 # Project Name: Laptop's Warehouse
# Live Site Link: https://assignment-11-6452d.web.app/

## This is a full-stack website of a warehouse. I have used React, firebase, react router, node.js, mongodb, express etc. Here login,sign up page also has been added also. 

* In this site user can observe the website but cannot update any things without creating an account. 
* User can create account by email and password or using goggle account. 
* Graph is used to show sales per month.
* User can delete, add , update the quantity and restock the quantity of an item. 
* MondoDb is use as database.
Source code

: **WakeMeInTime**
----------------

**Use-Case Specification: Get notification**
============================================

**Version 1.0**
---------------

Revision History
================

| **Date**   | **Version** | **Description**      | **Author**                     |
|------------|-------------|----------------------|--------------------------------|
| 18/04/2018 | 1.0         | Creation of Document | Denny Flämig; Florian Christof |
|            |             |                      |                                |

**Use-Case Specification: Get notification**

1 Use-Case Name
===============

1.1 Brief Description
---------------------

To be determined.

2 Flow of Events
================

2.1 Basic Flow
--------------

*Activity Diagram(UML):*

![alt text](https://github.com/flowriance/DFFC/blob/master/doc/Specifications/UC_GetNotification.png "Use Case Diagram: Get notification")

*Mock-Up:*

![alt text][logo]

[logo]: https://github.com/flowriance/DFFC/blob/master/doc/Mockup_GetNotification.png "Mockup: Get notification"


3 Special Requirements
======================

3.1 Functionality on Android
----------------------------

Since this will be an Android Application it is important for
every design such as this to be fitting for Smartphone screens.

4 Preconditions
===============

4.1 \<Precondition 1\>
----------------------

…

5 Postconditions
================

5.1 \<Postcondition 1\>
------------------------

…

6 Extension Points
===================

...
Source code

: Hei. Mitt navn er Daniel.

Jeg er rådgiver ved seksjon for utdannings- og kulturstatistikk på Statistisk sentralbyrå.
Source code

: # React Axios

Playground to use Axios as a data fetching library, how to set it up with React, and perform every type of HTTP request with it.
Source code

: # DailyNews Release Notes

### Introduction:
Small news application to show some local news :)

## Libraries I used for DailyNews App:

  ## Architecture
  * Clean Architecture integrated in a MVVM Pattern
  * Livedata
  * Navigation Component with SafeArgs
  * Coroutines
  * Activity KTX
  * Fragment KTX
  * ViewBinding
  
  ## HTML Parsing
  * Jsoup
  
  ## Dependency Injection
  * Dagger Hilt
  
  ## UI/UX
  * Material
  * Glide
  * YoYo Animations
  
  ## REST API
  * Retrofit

_PROBLEM DESCRIPTION:_
The response should repeat the whole listing exactly.

_RESULT OF THIS EXERCISE:_
 # Project Name: Laptop's Warehouse
# Live Site Link: https://assignment-11-6452d.web.app/

## This is a full-stack website of a warehouse. I have used React, firebase, react router, node.js, mongodb, express etc. Here login,sign up page also has been added also. 

* In this site user can observe the website but cannot update any things without creating an account. 
* User can create account by email and password or using goggle account. 
* Graph is used to show sales per month.
* User can delete, add , update the quantity and restock the quantity of an item. 
* MondoDb is use as database.
Source code

: **WakeMeInTime**
----------------

**Use-Case Specification: Get notification**
============================================

**Version 1.0**
---------------

Revision History
================

| **Date**   | **Version** | **Description**      | **Author**                     |
|------------|-------------|----------------------|--------------------------------|
| 18/04/2018 | 1.0         | Creation of Document | Denny Flämig; Florian Christof |
|            |             |                      |                                |

**Use-Case Specification: Get notification**

1 Use-Case Name
===============

1.1 Brief Description
---------------------

To be determined.

2 Flow of Events
================

2.1 Basic Flow
--------------

*Activity Diagram(UML):*

![alt text](https://github.com/flowriance/DFFC/blob/master/doc/Specifications/UC_GetNotification.png "Use Case Diagram: Get notification")

*Mock-Up:*

![alt text][logo]

[logo]: https://github.com/flowriance/DFFC/blob/master/doc/Mockup_GetNotification.png "Mockup: Get notification"


3 Special Requirements
======================

3.1 Functionality on Android
----------------------------

Since this will be an Android Application it is important for
every design such as this to be fitting for Smartphone screens.

4 Preconditions
===============

4.1 \<Precondition 1\>
----------------------

…

5 Postconditions
================

5.1 \<Postcondition 1\>
------------------------

…

6 Extension Points
===================

...
Source code

: Hei. Mitt navn er Daniel.

Jeg er rådgiver ved seksjon for utdannings- og kulturstatistikk på Statistisk sentralbyrå.
Source code

: # React Axios

Playground to use Axios as a data fetching library, how to set it up with React, and perform every type of HTTP request with it.
Source code

: # DailyNews Release Notes

### Introduction:
Small news application to show some local news :)

## Libraries I used for DailyNews App:

  ## Architecture
  * Clean Architecture integrated in a MVVM Pattern
  * Livedata
  * Navigation Component with SafeArgs
  * Coroutines
  * Activity KTX
  * Fragment KTX
  * ViewBinding
  
  ## HTML Parsing
  * Jsoup
  
  ## Dependency Injection
  * Dagger Hilt
  
  ## UI/UX
  * Material
  * Glide
  * YoYo Animations
  
  ## REST API
  * Retrofit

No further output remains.